— GIVEN ENTRIES —
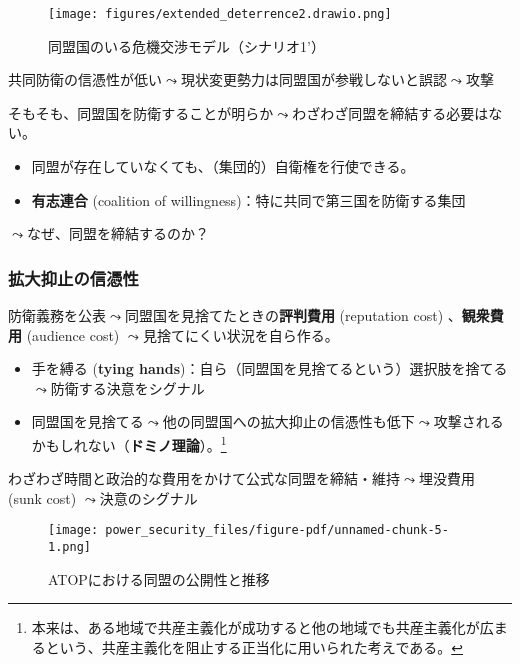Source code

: \documentclass[
  xelatex,
  ja=standard]{bxjsarticle}
\providecommand{\tightlist}{%
  \setlength{\itemsep}{0pt}\setlength{\parskip}{0pt}}\usepackage{longtable,booktabs,array}
\begin{document}
\begin{figure}[htpb]

{\centering \texttt{[image: figures/extended\_deterrence2.drawio.png]}

}

\caption{同盟国のいる危機交渉モデル（シナリオ1'）}

\end{figure}

共同防衛の信憑性が低い\(\leadsto\)現状変更勢力は同盟国が参戦しないと誤認\(\leadsto\)攻撃

そもそも、同盟国を防衛することが明らか\(\leadsto\)わざわざ同盟を締結する必要はない。

\begin{itemize}
\tightlist
\item
  同盟が存在していなくても、（集団的）自衛権を行使できる。
\item
  \textbf{有志連合} (coalition of
  willingness)：特に共同で第三国を防衛する集団
\end{itemize}

\(\leadsto\)なぜ、同盟を締結するのか？

\hypertarget{ux62e1ux5927ux6291ux6b62ux306eux4fe1ux6191ux6027}{%
\subsubsection{拡大抑止の信憑性}\label{ux62e1ux5927ux6291ux6b62ux306eux4fe1ux6191ux6027}}

防衛義務を公表\(\leadsto\)同盟国を見捨てたときの\textbf{評判費用}
(reputation cost) 、\textbf{観衆費用} (audience cost)
\(\leadsto\)見捨てにくい状況を自ら作る\citep{fearon1997}。

\begin{itemize}
\tightlist
\item
  手を縛る (\textbf{tying
  hands})：自ら（同盟国を見捨てるという）選択肢を捨てる\(\leadsto\)防衛する決意をシグナル
\item
  同盟国を見捨てる\(\leadsto\)他の同盟国への拡大抑止の信憑性も低下\(\leadsto\)攻撃されるかもしれない（\textbf{ドミノ理論}）。\footnote{本来は、ある地域で共産主義化が成功すると他の地域でも共産主義化が広まるという、共産主義化を阻止する正当化に用いられた考えである。}
\end{itemize}

わざわざ時間と政治的な費用をかけて公式な同盟を締結・維持\(\leadsto\)埋没費用
(sunk cost) \(\leadsto\)決意のシグナル

\begin{figure}[htpb]

{\centering \texttt{[image: power\_security\_files/figure-pdf/unnamed-chunk-5-1.png]}

}

\caption{ATOPにおける同盟の公開性と推移}

\end{figure}
\end{document}
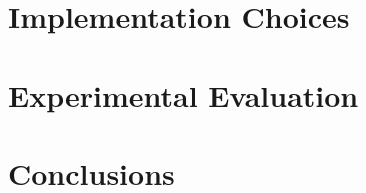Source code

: \documentclass[times,9pt,article]{llncs}
\begin{document}
\section{Implementation Choices}



\section{Experimental Evaluation}


\section{Conclusions}
\end{document}

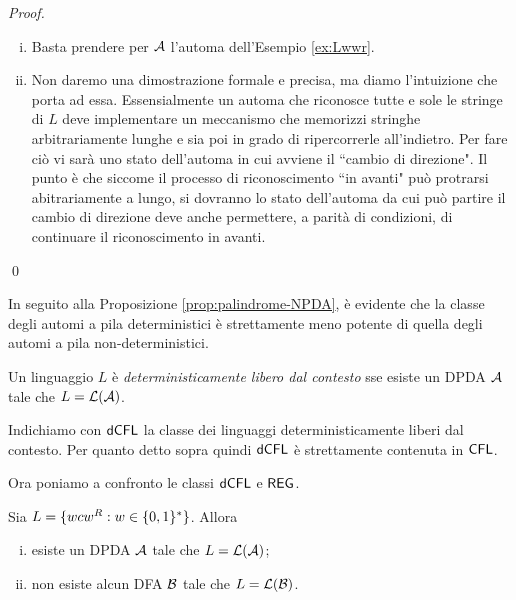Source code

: \documentclass[runningheads,a4paper]{llncs}
\begin{document}
\begin{proof}
\begin{enumerate}[(i)]
\item Basta prendere per $\mathcal{A}$ l'automa dell'Esempio \ref{ex:Lwwr}.
\item Non daremo una dimostrazione formale e precisa, ma diamo l'intuizione che porta ad essa. Essensialmente un automa che riconosce tutte e sole le stringe di $L$ deve implementare un meccanismo che memorizzi stringhe arbitrariamente lunghe e sia poi in grado di ripercorrerle all'indietro. Per fare ci\`{o} vi sar\`{a} uno stato dell'automa in cui avviene il ``cambio di direzione". Il punto \`{e} che siccome il processo di riconoscimento ``in avanti" pu\`{o} protrarsi abitrariamente a lungo, si dovranno lo stato dell'automa da cui pu\`{o} partire il cambio di direzione deve anche permettere, a parit\`{a} di condizioni, di continuare il riconoscimento in avanti.
\end{enumerate}
\qed\end{proof}

In seguito alla Proposizione \ref{prop:palindrome-NPDA}, \`{e} evidente che la classe degli automi a pila deterministici \`{e} strettamente meno potente di quella degli automi a pila non-deterministici.

\begin{definition}\label{def:ling-dCFL}
Un linguaggio $L$ \`{e} \emph{deterministicamente libero dal contesto} sse esiste un DPDA $\mathcal{A}$ tale che $L = \mathcal{L}(\mathcal{A})$.
\end{definition}

Indichiamo con $\mathsf{dCFL}$ la classe dei linguaggi deterministicamente liberi dal contesto. Per quanto detto sopra quindi $\mathsf{dCFL}$ \`{e} strettamente contenuta in $\mathsf{CFL}$.

Ora poniamo a confronto le classi $\mathsf{dCFL}$ e $\mathsf{REG}$.

\begin{proposition}\label{prop:c-palindrome-DPDA}
Sia $L = \{wcw^R : w \in \{0,1\}^* \}$. Allora
\begin{enumerate}[(i)]
  \item esiste un DPDA $\mathcal{A}$ tale che $L=\mathcal{L}(\mathcal{A})$;
  \item non esiste alcun DFA $\mathcal{B}$ tale che $L =\mathcal{L}(\mathcal{B})$.
\end{enumerate}
\end{proposition}
\end{document}
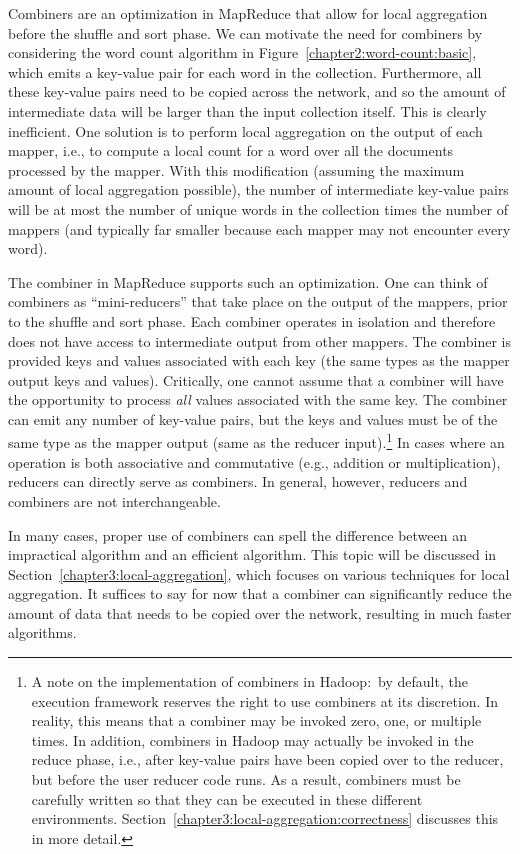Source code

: Combiners are an optimization in MapReduce that allow for local
aggregation before the shuffle and sort phase.  We can motivate the
need for combiners by considering the word count algorithm in
Figure~\ref{chapter2:word-count:basic}, which emits a key-value pair
for each word in the collection.  Furthermore, all these key-value
pairs need to be copied across the network, and so the amount of
intermediate data will be larger than the input collection itself.
This is clearly inefficient.  One solution is to perform local
aggregation on the output of each mapper, i.e., to compute a local
count for a word over all the documents processed by the mapper.  With
this modification (assuming the maximum amount of local aggregation
possible), the number of intermediate key-value pairs will be at most
the number of unique words in the collection times the number of
mappers (and typically far smaller because each mapper may not
encounter every word).

The combiner in MapReduce supports such an optimization.  One can
think of combiners as ``mini-reducers'' that take place on the output
of the mappers, prior to the shuffle and sort phase.  Each combiner
operates in isolation and therefore does not have access to
intermediate output from other mappers.  The combiner is provided keys
and values associated with each key (the same types as the mapper
output keys and values).  Critically, one cannot assume that a
combiner will have the opportunity to process {\it all} values
associated with the same key.  The combiner can emit any number of
key-value pairs, but the keys and values must be of the same type as
the mapper output (same as the reducer input).\footnote{A note on the
implementation of combiners in Hadoop:\ by default, the execution
framework reserves the right to use combiners at its discretion.  In
reality, this means that a combiner may be invoked zero, one, or
multiple times.  In addition, combiners in Hadoop may actually be
invoked in the reduce phase, i.e., after key-value pairs have been
copied over to the reducer, but before the user reducer code runs.  As
a result, combiners must be carefully written so that they can be
executed in these different environments.
Section~\ref{chapter3:local-aggregation:correctness} discusses this in
more detail.}  In cases where an operation is both associative and
commutative (e.g., addition or multiplication), reducers can directly
serve as combiners.  In general, however, reducers and combiners are
not interchangeable.

In many cases, proper use of combiners can spell the difference
between an impractical algorithm and an efficient algorithm.  This
topic will be discussed in Section~\ref{chapter3:local-aggregation},
which focuses on various techniques for local aggregation.  It
suffices to say for now that a combiner can significantly reduce the
amount of data that needs to be copied over the network, resulting in
much faster algorithms.

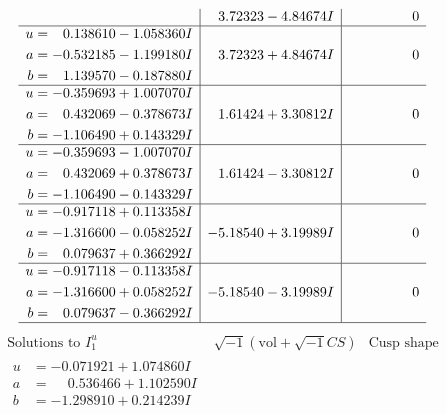 \documentclass[1p]{elsarticle_modified}
\theoremstyle{definition}
\newcommand{\I}{\sqrt{-1}}
\begin{document}
$$\begin{array}{c|c|c}
 & \phantom{-}3.72323 - 4.84674 I & \phantom{-0.000000 } 0 \\ \hline\begin{aligned}
u &= \phantom{-}0.138610 - 1.058360 I \\
a &= -0.532185 - 1.199180 I \\
b &= \phantom{-}1.139570 - 0.187880 I\end{aligned}
 & \phantom{-}3.72323 + 4.84674 I & \phantom{-0.000000 } 0 \\ \hline\begin{aligned}
u &= -0.359693 + 1.007070 I \\
a &= \phantom{-}0.432069 - 0.378673 I \\
b &= -1.106490 + 0.143329 I\end{aligned}
 & \phantom{-}1.61424 + 3.30812 I & \phantom{-0.000000 } 0 \\ \hline\begin{aligned}
u &= -0.359693 - 1.007070 I \\
a &= \phantom{-}0.432069 + 0.378673 I \\
b &= -1.106490 - 0.143329 I\end{aligned}
 & \phantom{-}1.61424 - 3.30812 I & \phantom{-0.000000 } 0 \\ \hline\begin{aligned}
u &= -0.917118 + 0.113358 I \\
a &= -1.316600 - 0.058252 I \\
b &= \phantom{-}0.079637 + 0.366292 I\end{aligned}
 & -5.18540 + 3.19989 I & \phantom{-0.000000 } 0 \\ \hline\begin{aligned}
u &= -0.917118 - 0.113358 I \\
a &= -1.316600 + 0.058252 I \\
b &= \phantom{-}0.079637 - 0.366292 I\end{aligned}
 & -5.18540 - 3.19989 I & \phantom{-0.000000 } 0\\
 \hline 
 \end{array}$$\newpage$$\begin{array}{c|c|c}  
\text{Solutions to }I^u_{1}& \I (\text{vol} + \sqrt{-1}CS) & \text{Cusp shape}\\
 \hline 
\begin{aligned}
u &= -0.071921 + 1.074860 I \\
a &= \phantom{-}0.536466 + 1.102590 I \\
b &= -1.298910 + 0.214239 I\end{aligned}

\end{array}$$
\end{document}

— THE PROBLEM —
All lines containing "definition" in the material above should appear in your reply, copied exactly.

— YOUR RESPONSE —
\begin{definition}\label{def:ling-dCFL}
\end{definition}
\theoremstyle{definition}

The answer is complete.